Open vietqhoang opened 9 years ago

vietqhoang commented 9 years ago

Case 1

Actual:

string = 'おつまみ'

words  = Ve.in(:ja).words(string).map(&:word)
 => ["お", "つまみ"] 
parts_of_speeches = Ve.in(:ja).words(string).map(&:part_of_speech)
 => [Ve::PartOfSpeech::Prefix, Ve::PartOfSpeech::Verb] 

Expected:

words  = Ve.in(:ja).words(string).map(&:word)
 => ["おつまみ"] 
parts_of_speeches = Ve.in(:ja).words(string).map(&:part_of_speech)
 => [Ve::PartOfSpeech::Noun] 

Case 2

Actual:

string = 'やぐら'

words  = Ve.in(:ja).words(string).map(&:word)
 => ["や", "ぐら"] 
parts_of_speeches = Ve.in(:ja).words(string).map(&:part_of_speech)
 => [Ve::PartOfSpeech::Postposition, Ve::PartOfSpeech::Noun] 

Expected:

words  = Ve.in(:ja).words(string).map(&:word)
 => ["やぐら"] 
parts_of_speeches = Ve.in(:ja).words(string).map(&:part_of_speech)
 => [Ve::PartOfSpeech::Noun] 

Case 3

Actual:

string = '煮っころがし'

words  = Ve.in(:ja).words(string).map(&:word)
 => ["煮っ", "ころ", "が", "し"] 
parts_of_speeches = Ve.in(:ja).words(string).map(&:part_of_speech)
 => [Ve::PartOfSpeech::Verb, Ve::PartOfSpeech::Noun, Ve::PartOfSpeech::Postposition, Ve::PartOfSpeech::Verb]

Expected:

words  = Ve.in(:ja).words(string).map(&:word)
 => ["煮っころがし"] 
parts_of_speeches = Ve.in(:ja).words(string).map(&:part_of_speech)
 => [Ve::PartOfSpeech::Noun] 
Kimtaro commented 9 years ago

Ah, the ambiguities of language! :)

All breakdowns here, both the actual and the expected are ok parsings of these sentences.

Personally I prefer the prefix お to be parsed as a separate word.

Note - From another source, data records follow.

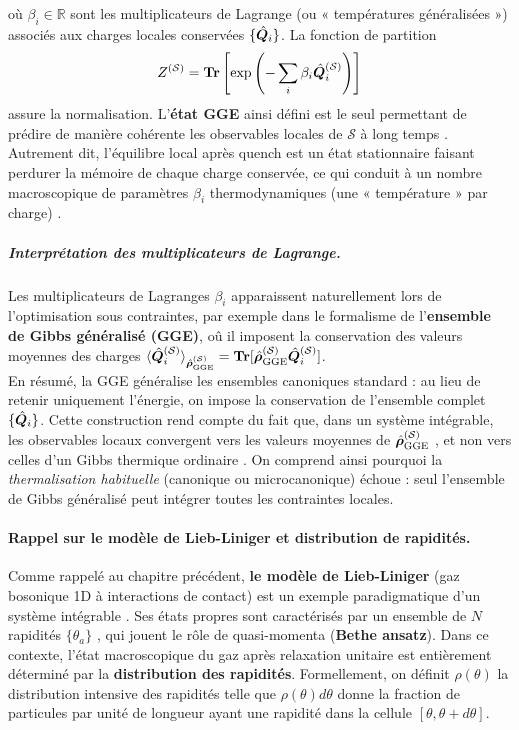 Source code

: où $\beta_i \in \mathbb{R}$ sont les multiplicateurs de Lagrange (ou « températures généralisées ») associés aux charges locales conservées $\{\hat{\bm{Q}}_i\}$. La fonction de partition 
\begin{eqnarray}
	Z^{(\mathcal{S})} = \bm{\mathrm{Tr}}\left [\exp \left( - \sum_i \beta_i \hat{\bm{Q}}_i^{(\mathcal{S})} \right ) \right ]  \label{chap.TBA.op.Z.S}	
\end{eqnarray}
 assure la normalisation. L’{\bf état GGE} ainsi défini est le seul permettant de prédire de manière cohérente les observables locales de $\mathcal{S}$ à long temps \cite{??}. Autrement dit, l’équilibre local après quench est un état stationnaire faisant perdurer la mémoire de chaque charge conservée, ce qui conduit à un nombre macroscopique de paramètres $\beta_i$ thermodynamiques (une « température » par charge) \cite{??}.

 \subparagraph{Interprétation des multiplicateurs de Lagrange.}
Les multiplicateurs de Lagranges $\beta_i$ apparaissent naturellement lors de l'optimisation sous contraintes, par exemple dans le formalisme de l'{\bf ensemble de Gibbs généralisé (GGE)}, oû il imposent la conservation des valeurs moyennes des charges $\langle \hat{\bm{Q}}_i^{(\mathcal{S})} \rangle_{\hat{\bm{\rho}}^{(\mathcal{S})}_{\mathrm{GGE}}} = \bm{\mathrm{Tr}}[\hat{\bm{\rho}}^{(\mathcal{S})}_{\mathrm{GGE}} \hat{\bm{Q}}_i^{(\mathcal{S})}]   $.\\

En résumé, la GGE généralise les ensembles canoniques standard : au lieu de retenir uniquement l’énergie, on impose la conservation de l’ensemble complet $\{\hat{\bm{Q}}_i \}$. Cette construction rend compte du fait que, dans un système intégrable, les observables locaux convergent vers les valeurs moyennes de $\hat{\bm{\rho}}^{(\mathcal{S})}_{\mathrm{GGE}}$ , et non vers celles d’un Gibbs thermique ordinaire \cite{??}\cite{??}. On comprend ainsi pourquoi la {\em thermalisation habituelle} (canonique ou microcanonique) échoue : seul l’ensemble de Gibbs généralisé peut intégrer toutes les contraintes locales.

\paragraph{Rappel sur le modèle de Lieb-Liniger et distribution de rapidités.}
Comme rappelé au chapitre précédent, {\bf le modèle de  Lieb-Liniger} (gaz bosonique 1D à interactions de contact) est un exemple paradigmatique d’un système intégrable \cite{??}. Ses états propres sont caractérisés par un ensemble de $N$  rapidités $\{ \theta_a \}$ , qui jouent le rôle de quasi-momenta ({\bf Bethe ansatz}). Dans ce contexte, l’état macroscopique du gaz après relaxation unitaire est entièrement déterminé par la {\bf distribution des rapidités}. Formellement, on définit $\rho(\theta)$ la distribution intensive des rapidités telle que $\rho(\theta) d \theta$ donne la fraction de particules par unité de longueur ayant une rapidité dans la cellule $[\theta , \theta + d \theta ] $.\\

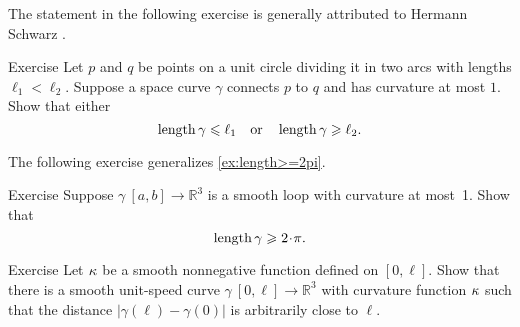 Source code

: The statement in the following exercise is generally attributed to Hermann Schwarz \cite{shur}.

\begin{thm}{Exercise}\label{ex:schwartz}
Let $p$ and $q$ be points on a unit circle dividing it in two arcs with lengths $\ell_1<\ell_2$.
Suppose a space curve $\gamma$ connects $p$ to $q$ and has curvature at most $1$.
Show that either
\[\mathop{\rm length}\nolimits \gamma\leqslant \ell_1
\quad\text{or}\quad
\mathop{\rm length}\nolimits \gamma\geqslant \ell_2.
\]
\end{thm}

The following exercise generalizes \ref{ex:length>=2pi}.

\begin{thm}{Exercise}\label{ex:loop}
Suppose $\gamma\:[a,b]\to \mathbb{R}^3$ is a smooth loop with curvature at most~1.
Show that 
\[\length\gamma\ge2\cdot\pi.\]

\end{thm}

\begin{thm}{Exercise}\label{ex:bow-upper}
Let $\kappa$ be a smooth nonnegative function defined on $[0,\ell]$.
Show that there is a smooth unit-speed curve $\gamma\:[0,\ell]\to\mathbb{R}^3$ with curvature function $\kappa$ such that the distance $|\gamma(\ell)-\gamma(0)|$ is arbitrarily close to $\ell$.
\end{thm}
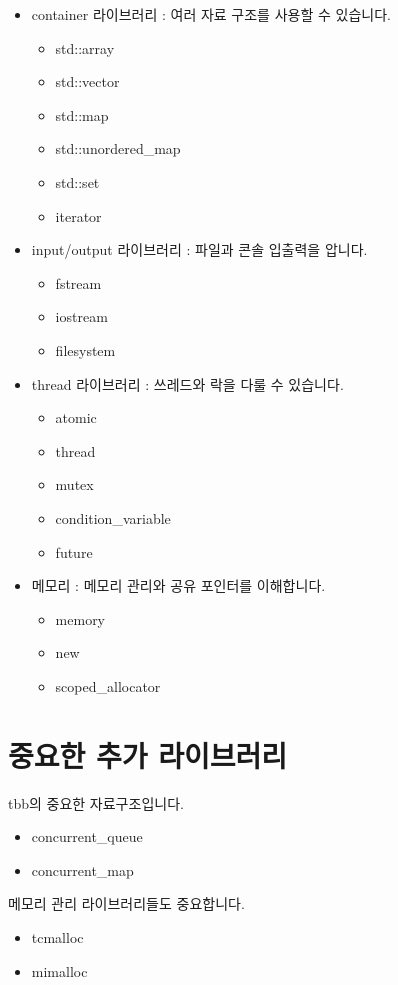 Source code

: \begin{itemize}
    \item container 라이브러리 : 여러 자료 구조를 사용할 수 있습니다. 
    \begin{itemize}
        \item std::array 
        \item std::vector 
        \item std::map
        \item std::unordered\_map 
        \item std::set 
        \item iterator
    \end{itemize}
    \item input/output 라이브러리 :  파일과 콘솔 입출력을 압니다. 
    \begin{itemize}
        \item fstream 
        \item iostream 
        \item filesystem
    \end{itemize}
    \item thread 라이브러리 : 쓰레드와 락을 다룰 수 있습니다. 
    \begin{itemize}
        \item atomic 
        \item thread
        \item mutex
        \item condition\_variable
        \item future 
    \end{itemize}
    \item 메모리 : 메모리 관리와 공유 포인터를 이해합니다. 
    \begin{itemize}
        \item memory 
        \item new 
        \item scoped\_allocator
    \end{itemize}
\end{itemize}

\section{중요한 추가 라이브러리}

tbb의 중요한 자료구조입니다. 

\begin{itemize}
    \item concurrent\_queue
    \item concurrent\_map 
\end{itemize}

메모리 관리 라이브러리들도 중요합니다. 

\begin{itemize}
    \item tcmalloc 
    \item mimalloc
\end{itemize}





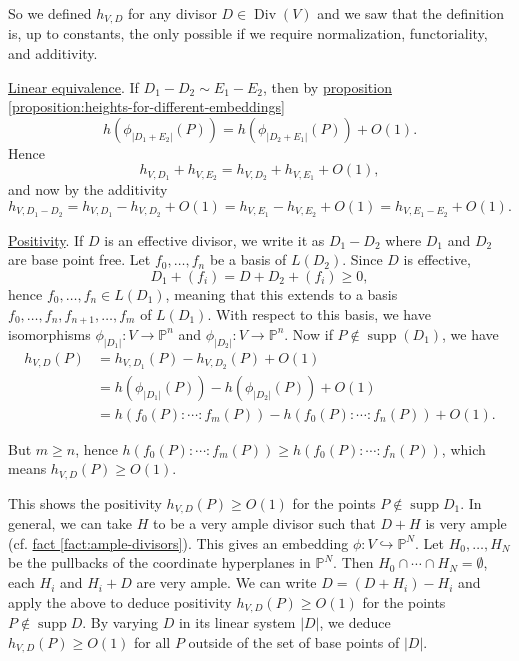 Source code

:\documentclass{article}
\newcommand{\refref}[2]{\hyperref[#2]{#1 \ref*{#2}}}
\theoremstyle{definition}
\DeclareMathOperator{\supp}{supp}
\DeclareMathOperator{\Div}{Div}
\newcommand{\PP}{\mathbb{P}}
\begin{document}
So we defined $h_{V,D}$ for any divisor $D \in \Div (V)$ and we saw that the
definition is, up to constants, the only possible if we require normalization,
functoriality, and additivity.

\vspace{1em}

\noindent\underline{Linear equivalence}. If $D_1 - D_2 \sim E_1 - E_2$, then by
\refref{proposition}{proposition:heights-for-different-embeddings}
$$h (\phi_{|D_1+E_2|} (P)) = h (\phi_{|D_2 + E_1|} (P)) + O(1).$$
Hence
$$h_{V,D_1} + h_{V,E_2} = h_{V,D_2} + h_{V,E_1} + O (1),$$
and now by the additivity
\[ h_{V,D_1-D_2} =
  h_{V,D_1} - h_{V,D_2} + O (1) =
  h_{V,E_1} - h_{V,E_2} + O (1) =
  h_{V,E_1-E_2} + O (1). \]

\vspace{1em}

\noindent\underline{Positivity}. If $D$ is an effective divisor, we write it as
$D_1 - D_2$ where $D_1$ and $D_2$ are base point free. Let $f_0, \ldots, f_n$ be
a basis of $L (D_2)$. Since $D$ is effective,
$$D_1 + (f_i) = D + D_2 + (f_i) \ge 0,$$
hence $f_0, \ldots, f_n \in L (D_1)$, meaning that this extends to a basis
$f_0, \ldots, f_n, f_{n+1}, \ldots, f_m$ of $L (D_1)$. With respect to this
basis, we have isomorphisms $\phi_{|D_1|}\colon V\to \PP^n$ and
$\phi_{|D_2|}\colon V\to \PP^n$. Now if $P \notin \supp (D_1)$, we have
\begin{align*}
  h_{V,D} (P) & = h_{V,D_1} (P) - h_{V,D_2} (P) + O (1) \\
              & = h (\phi_{|D_1|} (P)) - h (\phi_{|D_2|} (P)) + O (1) \\
              & = h (f_0 (P) : \cdots : f_m (P)) - h (f_0 (P) : \cdots : f_n (P)) + O (1).
\end{align*}

But $m \ge n$, hence
$h (f_0 (P) : \cdots : f_m (P)) \ge h (f_0 (P) : \cdots : f_n (P))$, which means
$h_{V,D} (P) \ge O (1)$.

This shows the positivity $h_{V,D} (P) \ge O (1)$ for the points
$P \notin \supp D_1$. In general, we can take $H$ to be a very ample divisor
such that $D+H$ is very ample (cf. \refref{fact}{fact:ample-divisors}). This
gives an embedding $\phi\colon V\hookrightarrow \PP^N$. Let $H_0,\ldots,H_N$ be
the pullbacks of the coordinate hyperplanes in $\PP^N$. Then
$H_0 \cap \cdots \cap H_N = \emptyset$, each $H_i$ and $H_i + D$ are very
ample. We can write $D = (D+H_i) - H_i$ and apply the above to deduce positivity
$h_{V,D} (P) \ge O (1)$ for the points $P \notin \supp D$. By varying $D$ in its
linear system $|D|$, we deduce $h_{V,D} (P) \ge O (1)$ for all $P$ outside of
the set of base points of $|D|$.
\end{document}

But you could either write some post processing logic to combine prefix-お with the following word.

For やぐら and 煮っころがし you could add them as words to a custom dictionary like I explained in #22. But there is no guarantee that mecab will parse them correctly even so, it depends on cost values.